**** DATASET ENTRIES ****
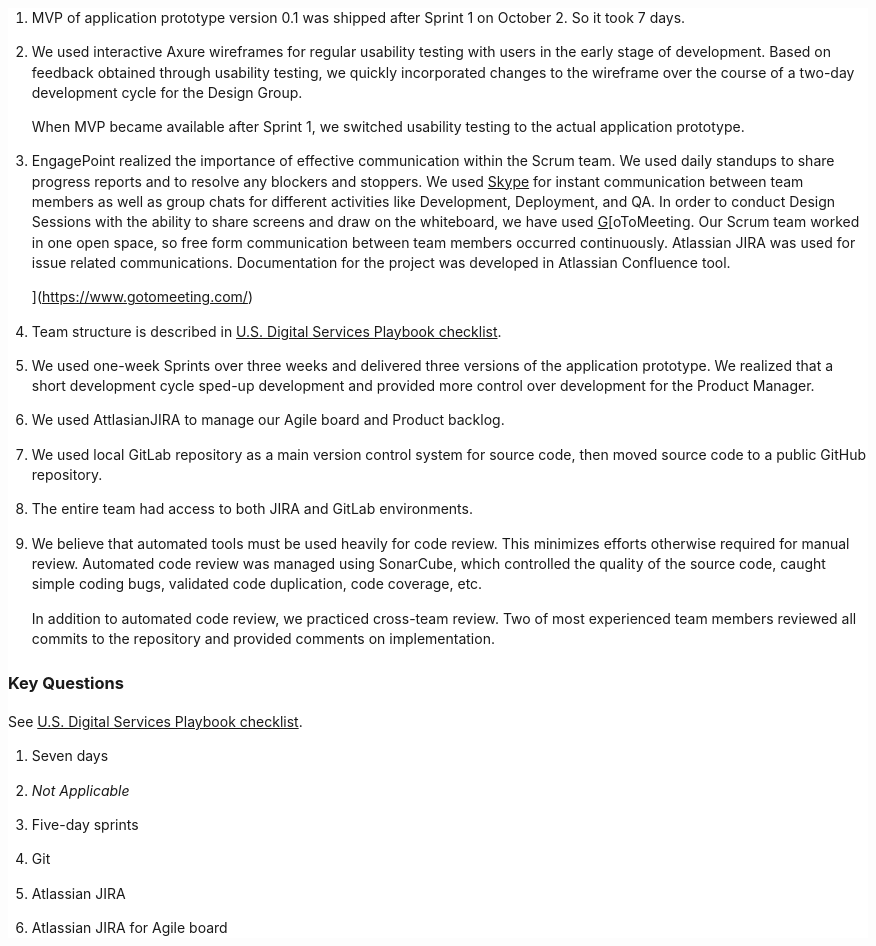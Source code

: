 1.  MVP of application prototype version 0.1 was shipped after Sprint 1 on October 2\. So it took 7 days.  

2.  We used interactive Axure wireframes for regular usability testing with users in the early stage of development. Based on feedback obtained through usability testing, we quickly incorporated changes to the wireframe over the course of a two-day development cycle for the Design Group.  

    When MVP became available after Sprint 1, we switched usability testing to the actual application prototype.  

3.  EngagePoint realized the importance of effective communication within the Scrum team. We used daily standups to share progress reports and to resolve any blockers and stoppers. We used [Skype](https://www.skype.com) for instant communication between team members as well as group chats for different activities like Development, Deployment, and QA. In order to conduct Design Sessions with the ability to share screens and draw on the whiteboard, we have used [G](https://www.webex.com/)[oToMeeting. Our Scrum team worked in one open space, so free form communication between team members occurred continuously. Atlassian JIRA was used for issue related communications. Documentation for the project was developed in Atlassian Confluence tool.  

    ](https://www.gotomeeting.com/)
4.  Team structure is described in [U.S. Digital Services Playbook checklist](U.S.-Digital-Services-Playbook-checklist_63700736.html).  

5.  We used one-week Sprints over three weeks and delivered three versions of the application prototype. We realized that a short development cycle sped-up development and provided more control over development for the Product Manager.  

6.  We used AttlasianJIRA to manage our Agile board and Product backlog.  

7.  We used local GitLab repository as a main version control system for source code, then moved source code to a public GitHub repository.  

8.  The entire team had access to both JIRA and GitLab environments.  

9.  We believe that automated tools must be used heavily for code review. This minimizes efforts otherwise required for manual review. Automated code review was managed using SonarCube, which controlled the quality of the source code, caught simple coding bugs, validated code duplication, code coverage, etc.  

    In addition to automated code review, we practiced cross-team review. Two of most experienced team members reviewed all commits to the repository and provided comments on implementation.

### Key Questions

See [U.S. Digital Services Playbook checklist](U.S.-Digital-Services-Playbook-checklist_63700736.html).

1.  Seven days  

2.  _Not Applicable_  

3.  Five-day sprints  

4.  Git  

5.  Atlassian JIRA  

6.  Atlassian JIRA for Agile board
****
Set down exactly the lines running from the beginning of the entries above to the line that contains "and Product backlog.", including both, and leave out pictures.

**RESPONSE FOR THIS EXERCISE:**
Source code

: 1.  MVP of application prototype version 0.1 was shipped after Sprint 1 on October 2\. So it took 7 days.  

2.  We used interactive Axure wireframes for regular usability testing with users in the early stage of development. Based on feedback obtained through usability testing, we quickly incorporated changes to the wireframe over the course of a two-day development cycle for the Design Group.  

    When MVP became available after Sprint 1, we switched usability testing to the actual application prototype.  

3.  EngagePoint realized the importance of effective communication within the Scrum team. We used daily standups to share progress reports and to resolve any blockers and stoppers. We used [Skype](https://www.skype.com) for instant communication between team members as well as group chats for different activities like Development, Deployment, and QA. In order to conduct Design Sessions with the ability to share screens and draw on the whiteboard, we have used [G](https://www.webex.com/)[oToMeeting. Our Scrum team worked in one open space, so free form communication between team members occurred continuously. Atlassian JIRA was used for issue related communications. Documentation for the project was developed in Atlassian Confluence tool.  

    ](https://www.gotomeeting.com/)
4.  Team structure is described in [U.S. Digital Services Playbook checklist](U.S.-Digital-Services-Playbook-checklist_63700736.html).  

5.  We used one-week Sprints over three weeks and delivered three versions of the application prototype. We realized that a short development cycle sped-up development and provided more control over development for the Product Manager.  

6.  We used AttlasianJIRA to manage our Agile board and Product backlog.  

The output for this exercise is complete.